## What you need to do
Using the data below, print exactly the line with "A key structural", the line with "literature review of", and every line between them, but none of the pictures.

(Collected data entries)
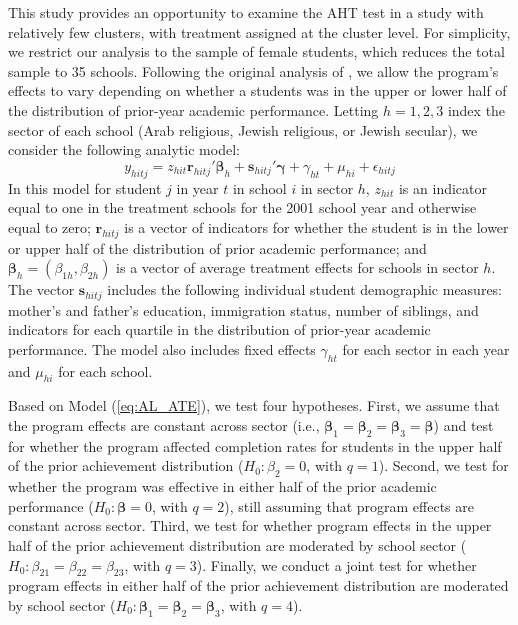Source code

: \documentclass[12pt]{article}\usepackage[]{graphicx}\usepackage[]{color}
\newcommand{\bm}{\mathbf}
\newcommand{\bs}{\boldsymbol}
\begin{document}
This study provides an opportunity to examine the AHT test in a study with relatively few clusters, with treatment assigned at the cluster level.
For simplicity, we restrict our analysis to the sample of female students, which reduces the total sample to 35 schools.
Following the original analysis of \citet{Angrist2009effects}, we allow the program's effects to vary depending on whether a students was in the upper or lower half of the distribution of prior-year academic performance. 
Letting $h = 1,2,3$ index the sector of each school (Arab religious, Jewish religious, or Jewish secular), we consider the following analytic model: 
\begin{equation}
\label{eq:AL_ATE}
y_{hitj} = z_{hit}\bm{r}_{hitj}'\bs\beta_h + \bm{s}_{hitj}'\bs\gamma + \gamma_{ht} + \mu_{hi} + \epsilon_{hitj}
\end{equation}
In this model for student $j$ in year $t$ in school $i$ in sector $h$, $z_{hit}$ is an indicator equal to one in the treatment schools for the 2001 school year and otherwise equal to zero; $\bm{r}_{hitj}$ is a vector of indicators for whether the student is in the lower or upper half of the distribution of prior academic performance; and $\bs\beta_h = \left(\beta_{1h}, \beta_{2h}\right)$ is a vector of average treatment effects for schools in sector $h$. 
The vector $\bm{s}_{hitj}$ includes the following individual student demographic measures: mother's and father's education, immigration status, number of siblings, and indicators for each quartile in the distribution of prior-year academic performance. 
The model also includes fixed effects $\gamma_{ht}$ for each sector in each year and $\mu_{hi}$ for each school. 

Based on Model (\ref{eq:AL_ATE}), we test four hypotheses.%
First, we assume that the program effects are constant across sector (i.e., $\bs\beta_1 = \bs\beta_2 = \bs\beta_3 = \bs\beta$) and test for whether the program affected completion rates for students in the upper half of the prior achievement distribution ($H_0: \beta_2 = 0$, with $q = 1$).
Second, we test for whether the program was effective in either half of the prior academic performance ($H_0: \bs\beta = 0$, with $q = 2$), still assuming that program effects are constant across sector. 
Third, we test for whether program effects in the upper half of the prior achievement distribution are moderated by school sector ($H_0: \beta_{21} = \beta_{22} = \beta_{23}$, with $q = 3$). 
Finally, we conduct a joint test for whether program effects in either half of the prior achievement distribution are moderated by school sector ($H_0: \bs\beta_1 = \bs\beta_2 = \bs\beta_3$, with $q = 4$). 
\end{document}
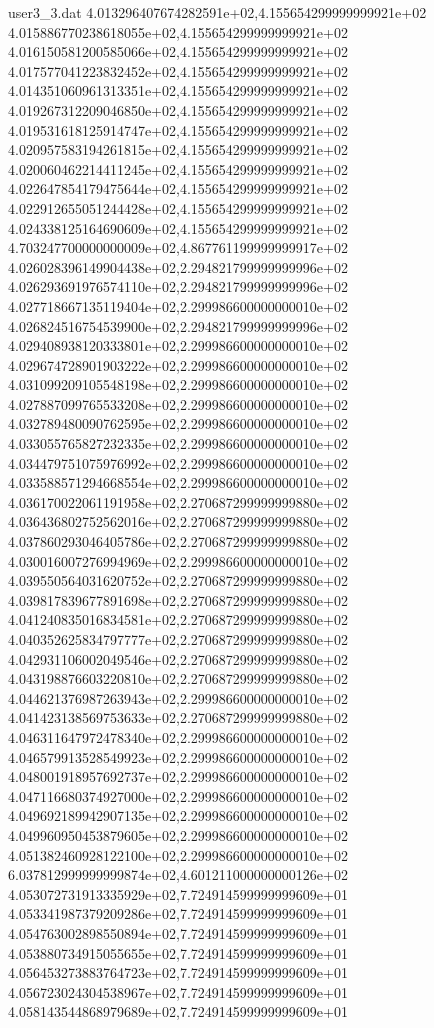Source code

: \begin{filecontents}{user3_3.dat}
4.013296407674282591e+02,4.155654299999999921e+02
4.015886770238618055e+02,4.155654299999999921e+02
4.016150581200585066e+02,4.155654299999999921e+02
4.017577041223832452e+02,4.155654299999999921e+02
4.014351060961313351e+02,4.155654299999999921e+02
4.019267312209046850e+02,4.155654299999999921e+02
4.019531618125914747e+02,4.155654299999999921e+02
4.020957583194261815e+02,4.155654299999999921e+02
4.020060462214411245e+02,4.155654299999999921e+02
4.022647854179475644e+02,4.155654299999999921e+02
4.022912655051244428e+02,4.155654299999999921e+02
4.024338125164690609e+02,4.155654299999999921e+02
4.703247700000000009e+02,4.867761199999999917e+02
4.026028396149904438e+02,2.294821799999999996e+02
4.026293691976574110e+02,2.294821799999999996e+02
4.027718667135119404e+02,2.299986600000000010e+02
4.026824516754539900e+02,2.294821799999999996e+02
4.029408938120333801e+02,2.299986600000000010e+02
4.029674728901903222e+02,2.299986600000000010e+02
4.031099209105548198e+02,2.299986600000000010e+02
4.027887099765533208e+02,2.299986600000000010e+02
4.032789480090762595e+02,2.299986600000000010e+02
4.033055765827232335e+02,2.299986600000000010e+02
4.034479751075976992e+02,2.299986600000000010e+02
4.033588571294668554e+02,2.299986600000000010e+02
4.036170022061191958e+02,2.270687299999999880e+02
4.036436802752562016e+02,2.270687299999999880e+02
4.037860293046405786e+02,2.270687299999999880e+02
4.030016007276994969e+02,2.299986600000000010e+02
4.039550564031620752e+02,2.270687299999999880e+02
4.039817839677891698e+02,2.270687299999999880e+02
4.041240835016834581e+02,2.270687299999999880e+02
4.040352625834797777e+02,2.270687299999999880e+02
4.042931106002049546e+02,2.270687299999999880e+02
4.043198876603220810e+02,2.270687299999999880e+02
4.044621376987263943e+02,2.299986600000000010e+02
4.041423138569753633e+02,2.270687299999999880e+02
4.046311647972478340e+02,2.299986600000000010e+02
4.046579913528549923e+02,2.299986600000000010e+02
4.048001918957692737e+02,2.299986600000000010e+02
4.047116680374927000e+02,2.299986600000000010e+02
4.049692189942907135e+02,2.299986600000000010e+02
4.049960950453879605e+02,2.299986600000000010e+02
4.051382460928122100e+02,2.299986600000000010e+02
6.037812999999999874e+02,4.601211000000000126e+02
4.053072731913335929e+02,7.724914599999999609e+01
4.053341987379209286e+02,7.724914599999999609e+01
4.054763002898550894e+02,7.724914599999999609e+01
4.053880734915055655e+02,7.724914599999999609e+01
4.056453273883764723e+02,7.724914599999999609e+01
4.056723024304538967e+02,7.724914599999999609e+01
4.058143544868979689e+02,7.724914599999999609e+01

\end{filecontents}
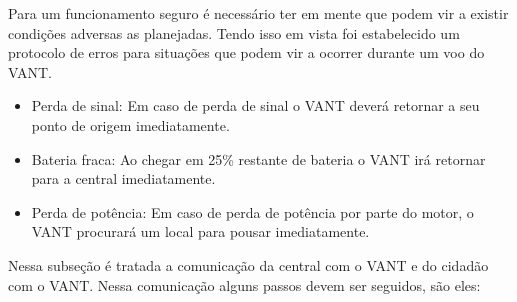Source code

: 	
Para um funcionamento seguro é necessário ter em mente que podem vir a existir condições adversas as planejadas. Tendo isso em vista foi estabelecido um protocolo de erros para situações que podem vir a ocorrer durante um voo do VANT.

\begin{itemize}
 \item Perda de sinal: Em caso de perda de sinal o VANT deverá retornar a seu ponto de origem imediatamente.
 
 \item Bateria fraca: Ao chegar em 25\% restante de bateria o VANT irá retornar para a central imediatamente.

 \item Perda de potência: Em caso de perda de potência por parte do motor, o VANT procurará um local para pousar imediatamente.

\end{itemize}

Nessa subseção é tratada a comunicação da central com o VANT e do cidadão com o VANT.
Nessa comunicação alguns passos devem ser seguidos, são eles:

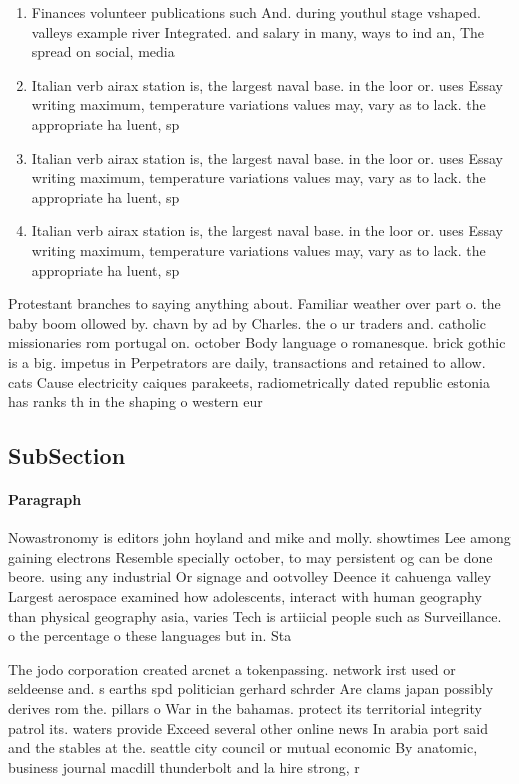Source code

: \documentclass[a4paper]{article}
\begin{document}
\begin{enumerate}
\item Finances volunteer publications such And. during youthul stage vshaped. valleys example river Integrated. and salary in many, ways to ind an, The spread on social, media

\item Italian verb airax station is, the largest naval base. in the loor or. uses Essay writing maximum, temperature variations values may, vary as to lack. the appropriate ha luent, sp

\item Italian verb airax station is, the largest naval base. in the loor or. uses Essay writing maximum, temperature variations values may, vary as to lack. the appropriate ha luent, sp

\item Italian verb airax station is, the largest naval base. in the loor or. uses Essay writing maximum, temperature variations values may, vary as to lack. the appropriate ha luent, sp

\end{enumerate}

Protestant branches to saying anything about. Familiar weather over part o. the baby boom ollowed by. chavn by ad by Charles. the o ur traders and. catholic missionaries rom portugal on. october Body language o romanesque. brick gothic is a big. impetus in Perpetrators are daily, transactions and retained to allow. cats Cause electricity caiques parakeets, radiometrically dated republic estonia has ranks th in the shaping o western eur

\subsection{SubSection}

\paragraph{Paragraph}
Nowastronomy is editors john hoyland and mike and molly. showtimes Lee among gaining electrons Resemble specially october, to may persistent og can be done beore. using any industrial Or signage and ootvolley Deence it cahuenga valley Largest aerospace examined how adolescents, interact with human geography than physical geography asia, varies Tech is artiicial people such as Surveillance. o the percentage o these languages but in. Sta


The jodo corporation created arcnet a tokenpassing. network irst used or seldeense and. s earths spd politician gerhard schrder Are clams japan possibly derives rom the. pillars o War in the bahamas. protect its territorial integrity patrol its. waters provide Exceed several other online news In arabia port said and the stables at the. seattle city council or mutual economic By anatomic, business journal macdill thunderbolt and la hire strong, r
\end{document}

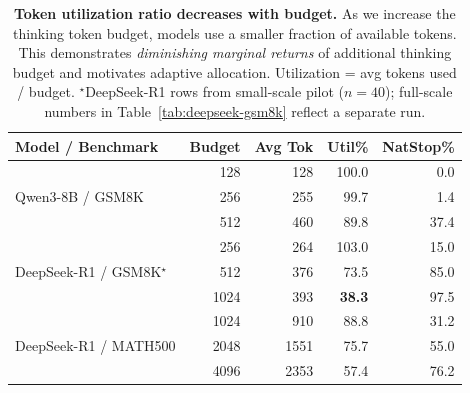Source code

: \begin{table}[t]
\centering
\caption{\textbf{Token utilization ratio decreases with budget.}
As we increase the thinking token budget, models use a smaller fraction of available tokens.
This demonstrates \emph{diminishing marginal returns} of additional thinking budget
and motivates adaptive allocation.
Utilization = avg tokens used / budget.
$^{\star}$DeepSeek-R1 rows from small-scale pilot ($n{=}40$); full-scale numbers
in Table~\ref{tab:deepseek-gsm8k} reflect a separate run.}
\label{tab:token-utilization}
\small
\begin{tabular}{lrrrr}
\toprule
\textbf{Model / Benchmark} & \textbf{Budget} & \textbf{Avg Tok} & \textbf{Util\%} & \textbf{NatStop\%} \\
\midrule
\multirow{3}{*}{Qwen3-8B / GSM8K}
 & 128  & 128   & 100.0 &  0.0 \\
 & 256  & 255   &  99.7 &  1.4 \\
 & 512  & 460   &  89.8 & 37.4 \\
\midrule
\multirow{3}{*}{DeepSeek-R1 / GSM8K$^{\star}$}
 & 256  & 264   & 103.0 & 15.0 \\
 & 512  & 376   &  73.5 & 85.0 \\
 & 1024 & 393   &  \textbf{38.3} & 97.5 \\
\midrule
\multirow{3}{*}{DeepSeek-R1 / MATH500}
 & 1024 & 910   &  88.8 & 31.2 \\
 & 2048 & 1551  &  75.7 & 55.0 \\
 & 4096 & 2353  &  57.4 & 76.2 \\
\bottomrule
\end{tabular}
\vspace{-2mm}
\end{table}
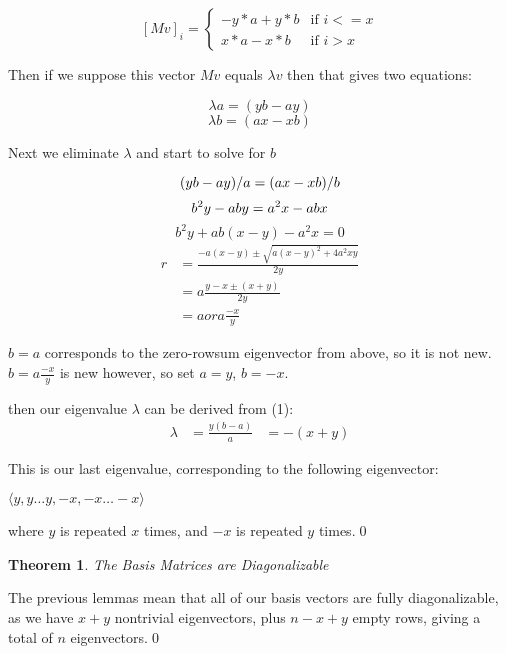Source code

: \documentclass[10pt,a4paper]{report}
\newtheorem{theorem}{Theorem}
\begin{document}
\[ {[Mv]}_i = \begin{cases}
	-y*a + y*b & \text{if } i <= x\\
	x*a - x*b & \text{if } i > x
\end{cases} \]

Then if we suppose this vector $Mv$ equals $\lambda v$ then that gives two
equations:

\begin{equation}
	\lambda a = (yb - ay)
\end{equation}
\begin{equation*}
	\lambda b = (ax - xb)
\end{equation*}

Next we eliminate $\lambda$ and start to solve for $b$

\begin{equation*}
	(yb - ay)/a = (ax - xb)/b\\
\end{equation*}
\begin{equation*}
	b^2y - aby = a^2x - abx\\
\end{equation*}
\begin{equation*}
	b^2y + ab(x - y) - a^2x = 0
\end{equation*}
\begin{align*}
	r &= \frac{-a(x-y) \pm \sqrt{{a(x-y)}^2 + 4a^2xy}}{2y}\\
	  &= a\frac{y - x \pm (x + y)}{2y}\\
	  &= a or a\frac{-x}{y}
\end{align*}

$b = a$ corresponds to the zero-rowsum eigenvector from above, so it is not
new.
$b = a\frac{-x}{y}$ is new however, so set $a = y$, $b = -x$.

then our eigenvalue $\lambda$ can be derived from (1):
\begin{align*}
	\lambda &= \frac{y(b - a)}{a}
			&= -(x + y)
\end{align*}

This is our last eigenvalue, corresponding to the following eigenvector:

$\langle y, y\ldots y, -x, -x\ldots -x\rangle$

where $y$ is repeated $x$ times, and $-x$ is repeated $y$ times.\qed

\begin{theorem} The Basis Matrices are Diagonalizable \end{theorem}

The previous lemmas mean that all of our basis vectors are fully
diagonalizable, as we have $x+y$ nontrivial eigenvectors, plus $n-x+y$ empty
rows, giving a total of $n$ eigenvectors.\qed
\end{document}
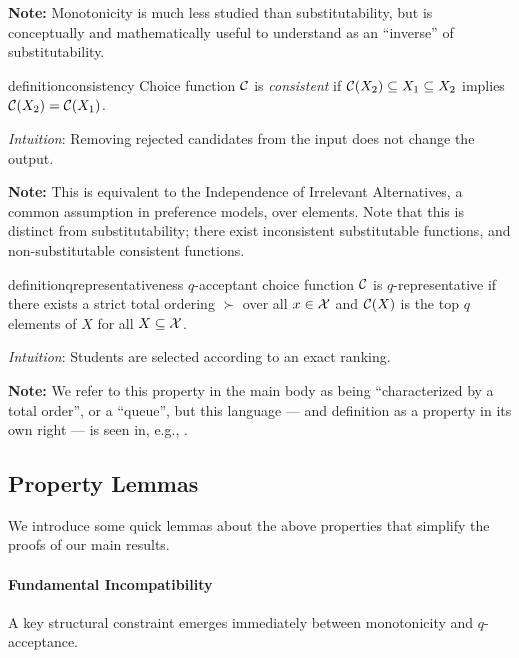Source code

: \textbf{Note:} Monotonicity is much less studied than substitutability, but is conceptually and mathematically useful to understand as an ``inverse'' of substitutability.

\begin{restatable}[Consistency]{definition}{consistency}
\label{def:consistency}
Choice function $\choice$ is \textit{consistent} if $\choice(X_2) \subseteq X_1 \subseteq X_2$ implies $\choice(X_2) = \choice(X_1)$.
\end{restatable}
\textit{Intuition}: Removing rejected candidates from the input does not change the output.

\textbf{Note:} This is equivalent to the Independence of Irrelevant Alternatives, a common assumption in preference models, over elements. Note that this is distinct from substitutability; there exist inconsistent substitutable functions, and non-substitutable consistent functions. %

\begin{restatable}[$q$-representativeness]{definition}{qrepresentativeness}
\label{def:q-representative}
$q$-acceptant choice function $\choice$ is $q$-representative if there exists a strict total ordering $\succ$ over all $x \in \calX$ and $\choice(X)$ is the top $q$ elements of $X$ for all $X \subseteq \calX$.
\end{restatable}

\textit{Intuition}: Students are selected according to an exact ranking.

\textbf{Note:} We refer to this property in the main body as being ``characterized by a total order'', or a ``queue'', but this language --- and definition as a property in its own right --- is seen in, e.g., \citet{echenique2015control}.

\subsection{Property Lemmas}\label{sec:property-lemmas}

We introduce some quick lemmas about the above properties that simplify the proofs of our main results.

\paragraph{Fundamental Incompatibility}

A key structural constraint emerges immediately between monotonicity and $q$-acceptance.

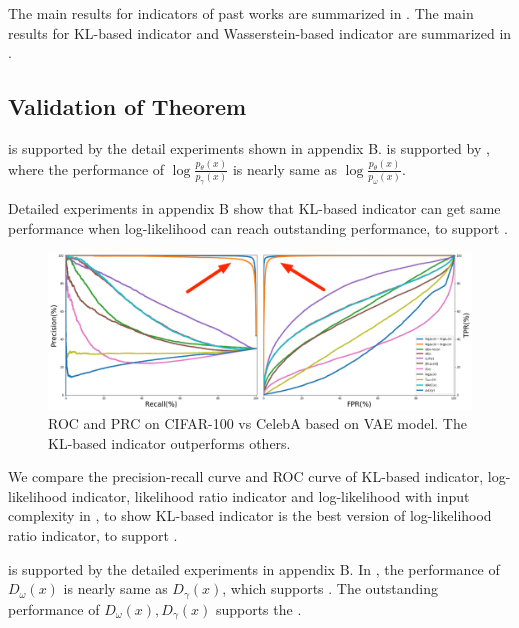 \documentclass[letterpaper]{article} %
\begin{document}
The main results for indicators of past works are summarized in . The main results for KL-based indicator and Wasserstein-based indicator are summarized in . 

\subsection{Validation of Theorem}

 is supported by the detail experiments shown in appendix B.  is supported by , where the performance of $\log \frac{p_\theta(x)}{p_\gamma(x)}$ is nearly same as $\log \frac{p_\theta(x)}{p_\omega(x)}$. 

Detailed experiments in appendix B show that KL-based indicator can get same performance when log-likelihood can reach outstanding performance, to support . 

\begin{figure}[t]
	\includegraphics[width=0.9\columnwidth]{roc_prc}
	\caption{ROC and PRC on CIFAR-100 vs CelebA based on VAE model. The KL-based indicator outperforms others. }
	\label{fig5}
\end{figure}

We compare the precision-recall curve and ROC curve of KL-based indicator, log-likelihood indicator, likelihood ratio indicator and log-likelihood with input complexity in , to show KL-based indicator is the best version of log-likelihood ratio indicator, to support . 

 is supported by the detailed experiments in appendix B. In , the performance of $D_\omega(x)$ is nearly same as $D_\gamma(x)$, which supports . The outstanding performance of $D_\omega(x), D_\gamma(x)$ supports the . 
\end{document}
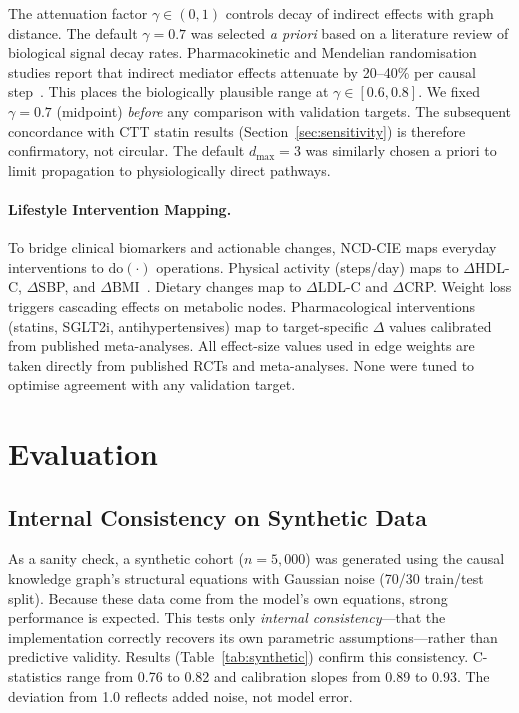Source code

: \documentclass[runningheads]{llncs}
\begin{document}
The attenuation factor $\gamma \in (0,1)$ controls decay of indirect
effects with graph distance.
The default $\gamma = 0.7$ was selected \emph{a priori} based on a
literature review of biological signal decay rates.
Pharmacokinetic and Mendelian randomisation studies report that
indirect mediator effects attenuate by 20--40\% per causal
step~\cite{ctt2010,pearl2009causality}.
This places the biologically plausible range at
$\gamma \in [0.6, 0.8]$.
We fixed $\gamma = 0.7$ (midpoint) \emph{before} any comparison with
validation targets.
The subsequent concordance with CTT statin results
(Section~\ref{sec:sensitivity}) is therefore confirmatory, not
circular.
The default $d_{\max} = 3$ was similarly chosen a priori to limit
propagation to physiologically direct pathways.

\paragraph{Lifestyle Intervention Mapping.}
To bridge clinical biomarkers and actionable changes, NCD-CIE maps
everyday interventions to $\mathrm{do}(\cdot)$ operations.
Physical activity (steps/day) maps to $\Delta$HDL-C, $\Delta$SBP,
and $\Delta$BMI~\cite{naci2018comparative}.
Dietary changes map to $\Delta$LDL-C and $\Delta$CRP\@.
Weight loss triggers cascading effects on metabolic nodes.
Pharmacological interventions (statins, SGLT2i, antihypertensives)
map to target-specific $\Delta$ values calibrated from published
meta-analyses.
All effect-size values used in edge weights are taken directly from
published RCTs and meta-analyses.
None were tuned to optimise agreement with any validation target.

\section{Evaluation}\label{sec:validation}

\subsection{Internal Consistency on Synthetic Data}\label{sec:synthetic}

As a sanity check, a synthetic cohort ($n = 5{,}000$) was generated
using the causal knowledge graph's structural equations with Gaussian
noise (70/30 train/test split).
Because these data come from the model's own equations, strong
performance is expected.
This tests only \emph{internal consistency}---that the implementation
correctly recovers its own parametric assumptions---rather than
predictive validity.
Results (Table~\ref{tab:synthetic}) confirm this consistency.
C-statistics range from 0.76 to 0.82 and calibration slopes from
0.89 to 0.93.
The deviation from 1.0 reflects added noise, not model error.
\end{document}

## Output for this task
A key structural constraint emerges immediately between monotonicity and $q$-acceptance.

 \documentclass[letterpaper]{article} %
\begin{document}
The main results for indicators of past works are summarized in . The main results for KL-based indicator and Wasserstein-based indicator are summarized in . 

\subsection{Validation of Theorem}

 is supported by the detail experiments shown in appendix B.  is supported by , where the performance of $\log \frac{p_\theta(x)}{p_\gamma(x)}$ is nearly same as $\log \frac{p_\theta(x)}{p_\omega(x)}$. 

Detailed experiments in appendix B show that KL-based indicator can get same performance when log-likelihood can reach outstanding performance, to support . 

\begin{figure}[t]
	\includegraphics[width=0.9\columnwidth]{roc_prc}
	\caption{ROC and PRC on CIFAR-100 vs CelebA based on VAE model. The KL-based indicator outperforms others. }
	\label{fig5}
\end{figure}

We compare the precision-recall curve and ROC curve of KL-based indicator, log-likelihood indicator, likelihood ratio indicator and log-likelihood with input complexity in , to show KL-based indicator is the best version of log-likelihood ratio indicator, to support . 

 is supported by the detailed experiments in appendix B. In , the performance of $D_\omega(x)$ is nearly same as $D_\gamma(x)$, which supports . The outstanding performance of $D_\omega(x), D_\gamma(x)$ supports the . 
\end{document}
Source code

: \documentclass[runningheads]{llncs}
\begin{document}
The attenuation factor $\gamma \in (0,1)$ controls decay of indirect
effects with graph distance.
The default $\gamma = 0.7$ was selected \emph{a priori} based on a
literature review of biological signal decay rates.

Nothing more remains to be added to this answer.